Directions: Return exactly the lines from the start of the records below through the line containing "http://scheib.github.com/one-hour-gamejam/mirror/mirror.html", both ends included, and leave out the pictures.

Start of Supplied material

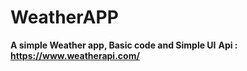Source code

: # WeatherAPP

**A simple Weather app, Basic code and Simple UI**
**Api : https://www.weatherapi.com/**
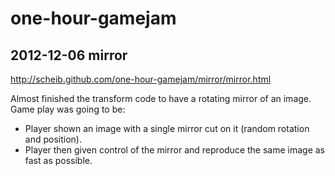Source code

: one-hour-gamejam
================

2012-12-06 mirror
-----------------

http://scheib.github.com/one-hour-gamejam/mirror/mirror.html

Almost finished the transform code to have a rotating mirror of an image. Game play was going to be: 

- Player shown an image with a single mirror cut on it (random rotation and position). 
- Player then given control of the mirror and reproduce the same image as fast as possible.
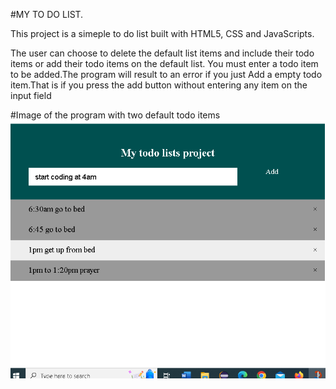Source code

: 
#MY TO DO LIST.


This project is a simeple to do list built with HTML5, CSS and JavaScripts.

The  user can choose to delete the default list items and include their todo items 
or add their todo items on the default list.
You must enter a todo item to be added.The program will result to an error if you just  Add a empty todo item.That is if you press the add button without entering any item on the  input field




#Image of the program with two default todo items
![Alt text](image.png)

End of Supplied material

Exercise result:
Source code

: # WeatherAPP

**A simple Weather app, Basic code and Simple UI**
**Api : https://www.weatherapi.com/**
Source code

: one-hour-gamejam
================

2012-12-06 mirror
-----------------

http://scheib.github.com/one-hour-gamejam/mirror/mirror.html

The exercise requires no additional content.